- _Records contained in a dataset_

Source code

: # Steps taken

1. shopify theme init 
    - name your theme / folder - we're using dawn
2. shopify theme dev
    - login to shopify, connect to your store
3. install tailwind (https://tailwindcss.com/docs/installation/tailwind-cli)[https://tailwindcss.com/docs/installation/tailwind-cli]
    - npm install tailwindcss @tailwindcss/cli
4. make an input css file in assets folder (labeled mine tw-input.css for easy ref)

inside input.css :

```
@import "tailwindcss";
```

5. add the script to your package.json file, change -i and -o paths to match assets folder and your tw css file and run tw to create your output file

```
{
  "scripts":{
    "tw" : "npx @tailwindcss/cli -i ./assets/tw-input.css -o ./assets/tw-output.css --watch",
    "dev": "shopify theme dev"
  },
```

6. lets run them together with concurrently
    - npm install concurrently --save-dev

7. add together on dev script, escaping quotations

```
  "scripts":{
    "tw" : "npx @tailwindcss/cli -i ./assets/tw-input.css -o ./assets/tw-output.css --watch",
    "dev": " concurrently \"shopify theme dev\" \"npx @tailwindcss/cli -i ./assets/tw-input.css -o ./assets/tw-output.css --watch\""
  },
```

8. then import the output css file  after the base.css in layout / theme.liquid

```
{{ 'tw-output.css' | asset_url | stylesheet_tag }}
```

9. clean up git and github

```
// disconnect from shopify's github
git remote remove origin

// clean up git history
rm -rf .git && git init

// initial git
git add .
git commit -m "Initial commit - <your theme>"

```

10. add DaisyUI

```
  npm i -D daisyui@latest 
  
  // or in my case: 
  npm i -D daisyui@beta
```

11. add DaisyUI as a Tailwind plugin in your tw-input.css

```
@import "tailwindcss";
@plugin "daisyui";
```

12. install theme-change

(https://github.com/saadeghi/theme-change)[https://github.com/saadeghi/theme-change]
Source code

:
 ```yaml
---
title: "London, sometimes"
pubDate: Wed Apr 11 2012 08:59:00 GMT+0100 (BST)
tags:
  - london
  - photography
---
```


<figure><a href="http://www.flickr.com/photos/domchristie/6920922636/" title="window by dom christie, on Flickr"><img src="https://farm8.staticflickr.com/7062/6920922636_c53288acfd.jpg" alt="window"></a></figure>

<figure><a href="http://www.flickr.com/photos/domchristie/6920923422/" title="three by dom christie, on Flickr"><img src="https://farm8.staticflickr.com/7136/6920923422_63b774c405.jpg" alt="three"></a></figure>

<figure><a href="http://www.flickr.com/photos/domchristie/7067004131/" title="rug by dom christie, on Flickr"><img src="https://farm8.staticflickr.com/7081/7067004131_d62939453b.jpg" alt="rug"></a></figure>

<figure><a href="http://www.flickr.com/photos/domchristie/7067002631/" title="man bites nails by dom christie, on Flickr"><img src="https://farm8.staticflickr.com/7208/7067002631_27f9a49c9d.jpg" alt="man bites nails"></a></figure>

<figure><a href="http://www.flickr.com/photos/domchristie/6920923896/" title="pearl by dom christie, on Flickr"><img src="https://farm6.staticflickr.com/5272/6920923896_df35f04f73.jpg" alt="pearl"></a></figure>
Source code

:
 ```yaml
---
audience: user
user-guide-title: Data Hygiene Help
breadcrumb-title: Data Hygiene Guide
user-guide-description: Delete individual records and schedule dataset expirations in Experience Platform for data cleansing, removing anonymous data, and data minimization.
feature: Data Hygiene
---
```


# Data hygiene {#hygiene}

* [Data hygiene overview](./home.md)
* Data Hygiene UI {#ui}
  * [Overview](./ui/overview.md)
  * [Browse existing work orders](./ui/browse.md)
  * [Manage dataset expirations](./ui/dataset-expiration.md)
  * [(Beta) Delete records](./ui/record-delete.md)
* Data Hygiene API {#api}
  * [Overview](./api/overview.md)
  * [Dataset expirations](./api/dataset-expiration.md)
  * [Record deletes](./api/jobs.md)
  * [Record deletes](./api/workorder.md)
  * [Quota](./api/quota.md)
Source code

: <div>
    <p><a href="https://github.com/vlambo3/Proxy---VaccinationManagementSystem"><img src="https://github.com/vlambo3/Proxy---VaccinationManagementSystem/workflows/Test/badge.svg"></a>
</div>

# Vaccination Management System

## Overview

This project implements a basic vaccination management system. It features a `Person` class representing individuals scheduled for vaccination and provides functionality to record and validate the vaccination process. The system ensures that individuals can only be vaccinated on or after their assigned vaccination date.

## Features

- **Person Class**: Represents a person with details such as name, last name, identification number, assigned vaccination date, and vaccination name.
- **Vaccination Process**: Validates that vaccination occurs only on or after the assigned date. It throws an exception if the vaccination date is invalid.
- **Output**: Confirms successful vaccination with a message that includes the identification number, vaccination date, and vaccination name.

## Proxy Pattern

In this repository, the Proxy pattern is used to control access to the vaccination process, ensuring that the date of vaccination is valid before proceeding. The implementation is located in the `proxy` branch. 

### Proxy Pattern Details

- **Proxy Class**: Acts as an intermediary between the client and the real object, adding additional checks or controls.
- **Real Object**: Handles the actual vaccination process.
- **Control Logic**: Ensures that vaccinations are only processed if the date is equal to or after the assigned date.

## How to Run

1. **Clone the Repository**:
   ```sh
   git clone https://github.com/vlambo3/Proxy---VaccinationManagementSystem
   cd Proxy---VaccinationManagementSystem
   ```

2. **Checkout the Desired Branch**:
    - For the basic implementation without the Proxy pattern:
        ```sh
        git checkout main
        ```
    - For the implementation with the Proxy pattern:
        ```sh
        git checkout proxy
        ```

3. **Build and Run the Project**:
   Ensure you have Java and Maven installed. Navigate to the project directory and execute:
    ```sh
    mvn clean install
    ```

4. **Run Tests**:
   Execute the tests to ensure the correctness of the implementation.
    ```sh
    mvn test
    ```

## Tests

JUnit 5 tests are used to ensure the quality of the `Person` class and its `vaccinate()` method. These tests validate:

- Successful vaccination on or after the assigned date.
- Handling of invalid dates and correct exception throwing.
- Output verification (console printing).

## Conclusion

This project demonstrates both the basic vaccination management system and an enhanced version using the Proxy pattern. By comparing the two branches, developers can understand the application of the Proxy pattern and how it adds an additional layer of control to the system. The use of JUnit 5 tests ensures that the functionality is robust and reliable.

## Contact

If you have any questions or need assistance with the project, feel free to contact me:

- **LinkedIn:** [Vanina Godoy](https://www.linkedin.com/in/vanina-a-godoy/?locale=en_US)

- _WORK REQUEST_
In the records above, copy exactly the lines from the one that contains "- Successful vaccination" through the last, and nothing else.

- _SOLUTION TO THIS PROBLEM_
- Successful vaccination on or after the assigned date.
- Handling of invalid dates and correct exception throwing.
- Output verification (console printing).

## Conclusion

This project demonstrates both the basic vaccination management system and an enhanced version using the Proxy pattern. By comparing the two branches, developers can understand the application of the Proxy pattern and how it adds an additional layer of control to the system. The use of JUnit 5 tests ensures that the functionality is robust and reliable.

## Contact

If you have any questions or need assistance with the project, feel free to contact me:

- **LinkedIn:** [Vanina Godoy](https://www.linkedin.com/in/vanina-a-godoy/?locale=en_US)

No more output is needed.